Is there parking at Dossin Great Lakes Museum?Yes, free for vehicles with a valid Michigan Recreation Passport, in the lot adjacent to the museum off The Strand.

Things to do near Dossin Great Lakes Museum

  • Belle Isle Aquarium (~0.4 miles west) — America’s oldest operating aquarium (1904), free entry, open Thursday–Sunday 10am–4pm. A short walk or cycle from the Dossin. See separate guide.
  • Anna Scripps Whitcomb Conservatory (~0.4 miles west) — Albert Kahn’s 1904 greenhouse, sister building to the aquarium, with five display houses of tropical plants. Free entry, open Wednesday–Sunday 10am–5pm.
  • Oudolf Garden Detroit (~0.5 miles west) — A 3-acre perennial garden designed by Piet Oudolf, landscape architect of New York’s High Line. Free and open year-round.
  • William Livingstone Memorial Lighthouse (~0.8 miles east) — The only lighthouse in the United States built entirely of Georgian marble (1930), at the eastern tip of Belle Isle. Viewable from the exterior year-round.
  • James Scott Memorial Fountain — Note: the fountain’s lower bowl and surrounding plaza are closed through 2026 for renovation, with reopening planned for spring 2027. The fountain itself is not currently fully accessible.

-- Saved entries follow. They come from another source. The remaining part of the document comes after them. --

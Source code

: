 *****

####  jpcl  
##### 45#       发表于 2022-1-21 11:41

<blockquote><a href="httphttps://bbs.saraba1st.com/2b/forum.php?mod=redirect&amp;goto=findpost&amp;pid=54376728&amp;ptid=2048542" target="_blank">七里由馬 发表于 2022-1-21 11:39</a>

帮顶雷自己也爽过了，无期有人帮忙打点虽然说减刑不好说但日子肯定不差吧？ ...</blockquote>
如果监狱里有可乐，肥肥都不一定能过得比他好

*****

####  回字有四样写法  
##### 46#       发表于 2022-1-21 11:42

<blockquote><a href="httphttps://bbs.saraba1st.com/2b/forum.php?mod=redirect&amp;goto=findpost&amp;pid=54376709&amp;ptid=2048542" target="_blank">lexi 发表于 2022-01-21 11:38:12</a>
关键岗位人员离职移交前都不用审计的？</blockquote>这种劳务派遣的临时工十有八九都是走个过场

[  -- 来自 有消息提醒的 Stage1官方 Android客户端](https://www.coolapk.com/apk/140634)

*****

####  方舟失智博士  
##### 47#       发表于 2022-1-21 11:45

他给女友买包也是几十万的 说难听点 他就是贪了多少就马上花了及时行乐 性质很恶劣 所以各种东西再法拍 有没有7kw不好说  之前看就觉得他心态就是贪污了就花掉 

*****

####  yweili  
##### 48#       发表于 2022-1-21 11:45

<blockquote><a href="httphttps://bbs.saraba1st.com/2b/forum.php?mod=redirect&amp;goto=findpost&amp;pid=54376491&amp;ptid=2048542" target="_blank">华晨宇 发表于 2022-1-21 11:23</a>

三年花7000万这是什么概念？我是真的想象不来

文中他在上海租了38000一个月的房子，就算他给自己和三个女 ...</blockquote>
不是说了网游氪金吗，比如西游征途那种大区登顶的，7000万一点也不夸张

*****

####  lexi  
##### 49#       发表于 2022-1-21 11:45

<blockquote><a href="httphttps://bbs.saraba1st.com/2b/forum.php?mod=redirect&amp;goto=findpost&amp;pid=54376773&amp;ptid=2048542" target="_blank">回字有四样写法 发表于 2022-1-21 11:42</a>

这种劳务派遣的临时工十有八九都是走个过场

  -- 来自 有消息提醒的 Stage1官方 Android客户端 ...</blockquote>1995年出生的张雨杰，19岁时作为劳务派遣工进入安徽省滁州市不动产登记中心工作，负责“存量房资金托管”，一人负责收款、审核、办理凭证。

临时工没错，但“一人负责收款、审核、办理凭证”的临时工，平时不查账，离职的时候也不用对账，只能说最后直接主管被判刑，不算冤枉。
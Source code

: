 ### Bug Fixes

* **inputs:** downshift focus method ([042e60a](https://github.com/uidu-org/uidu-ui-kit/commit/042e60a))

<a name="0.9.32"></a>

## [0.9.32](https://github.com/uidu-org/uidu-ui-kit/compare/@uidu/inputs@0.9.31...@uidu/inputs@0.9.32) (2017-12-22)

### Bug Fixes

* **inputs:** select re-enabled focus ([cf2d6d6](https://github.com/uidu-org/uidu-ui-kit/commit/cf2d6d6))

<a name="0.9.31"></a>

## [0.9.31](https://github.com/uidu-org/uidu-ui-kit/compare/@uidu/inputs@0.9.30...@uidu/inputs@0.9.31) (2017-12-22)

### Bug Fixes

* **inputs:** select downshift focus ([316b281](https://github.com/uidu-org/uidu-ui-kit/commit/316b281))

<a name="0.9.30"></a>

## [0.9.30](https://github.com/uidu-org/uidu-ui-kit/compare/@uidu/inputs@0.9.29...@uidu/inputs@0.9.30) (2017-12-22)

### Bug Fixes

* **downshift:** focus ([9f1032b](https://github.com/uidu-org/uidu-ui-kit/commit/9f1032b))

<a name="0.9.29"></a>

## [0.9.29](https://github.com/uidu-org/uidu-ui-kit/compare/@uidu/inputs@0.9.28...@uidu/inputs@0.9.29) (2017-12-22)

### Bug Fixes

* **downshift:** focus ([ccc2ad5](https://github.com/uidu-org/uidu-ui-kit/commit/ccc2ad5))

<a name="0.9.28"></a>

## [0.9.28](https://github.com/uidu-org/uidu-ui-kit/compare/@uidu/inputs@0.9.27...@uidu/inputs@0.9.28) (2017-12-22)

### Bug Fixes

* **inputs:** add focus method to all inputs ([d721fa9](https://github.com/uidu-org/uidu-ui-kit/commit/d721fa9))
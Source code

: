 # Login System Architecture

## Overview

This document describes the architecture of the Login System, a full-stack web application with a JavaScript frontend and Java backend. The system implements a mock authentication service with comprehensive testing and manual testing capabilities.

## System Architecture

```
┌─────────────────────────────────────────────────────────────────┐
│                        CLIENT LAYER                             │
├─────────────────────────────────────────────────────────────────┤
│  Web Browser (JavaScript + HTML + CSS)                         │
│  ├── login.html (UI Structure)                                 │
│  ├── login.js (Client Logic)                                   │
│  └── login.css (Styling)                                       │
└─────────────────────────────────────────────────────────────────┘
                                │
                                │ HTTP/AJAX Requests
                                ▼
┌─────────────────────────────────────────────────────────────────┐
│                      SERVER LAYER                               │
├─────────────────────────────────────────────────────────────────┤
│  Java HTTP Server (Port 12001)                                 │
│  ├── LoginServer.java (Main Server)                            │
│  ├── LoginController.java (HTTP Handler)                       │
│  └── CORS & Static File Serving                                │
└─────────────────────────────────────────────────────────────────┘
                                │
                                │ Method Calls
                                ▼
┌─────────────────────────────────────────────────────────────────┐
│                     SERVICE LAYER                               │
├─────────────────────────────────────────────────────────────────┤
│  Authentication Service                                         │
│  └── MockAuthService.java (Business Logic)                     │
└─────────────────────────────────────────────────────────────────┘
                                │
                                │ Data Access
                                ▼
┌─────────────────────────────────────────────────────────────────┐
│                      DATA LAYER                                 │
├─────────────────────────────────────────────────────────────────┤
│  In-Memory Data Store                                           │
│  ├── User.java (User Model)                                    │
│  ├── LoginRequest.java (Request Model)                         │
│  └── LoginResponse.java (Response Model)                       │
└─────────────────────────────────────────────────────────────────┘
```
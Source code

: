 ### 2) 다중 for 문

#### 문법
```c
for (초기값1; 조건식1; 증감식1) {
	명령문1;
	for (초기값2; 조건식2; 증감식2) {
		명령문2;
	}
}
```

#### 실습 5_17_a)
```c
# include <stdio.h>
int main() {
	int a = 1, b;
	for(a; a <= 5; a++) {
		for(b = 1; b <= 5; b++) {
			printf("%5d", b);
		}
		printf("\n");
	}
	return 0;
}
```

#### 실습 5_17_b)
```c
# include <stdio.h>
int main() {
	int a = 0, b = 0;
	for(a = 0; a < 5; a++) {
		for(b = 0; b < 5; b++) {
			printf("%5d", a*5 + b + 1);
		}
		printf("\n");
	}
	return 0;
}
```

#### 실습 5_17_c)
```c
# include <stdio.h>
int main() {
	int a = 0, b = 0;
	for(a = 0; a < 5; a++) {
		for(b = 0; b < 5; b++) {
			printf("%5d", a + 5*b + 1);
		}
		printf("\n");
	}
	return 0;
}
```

What to visit tomorrow: similar maritime and Great Lakes museums

  • National Museum of the Great Lakes, Toledo, Ohio (~50 minutes south) — The flagship Great Lakes maritime museum, housing the restored 1952 icebreaker Col. James M. Schoonmaker and extensive collections covering the full history of Great Lakes commerce and shipbuilding.
  • Great Lakes Shipwreck Museum, Whitefish Point, MI (~4 hours north) — The most significant Edmund Fitzgerald museum in existence, housing the ship’s recovered bell. For a museum within two hours that contextualises Great Lakes history:
  • Henry Ford Museum of American Innovation, Dearborn (~20 minutes west) — Though primarily focused on land transport and American innovation, the Henry Ford contains significant maritime and river commerce collections alongside its automotive and industrial exhibits.
  • Mariners’ Church, downtown Detroit (~20 minutes west) — The historic stone church on Jefferson Avenue that rings its bell 29 times each 10 November in memory of the Edmund Fitzgerald crew. The church is open to visitors; free entry.
  • Michigan Maritime Museum, South Haven (~2 hours west) — A regional maritime museum on Lake Michigan covering the history of US Life-Saving Service and Great Lakes sailing.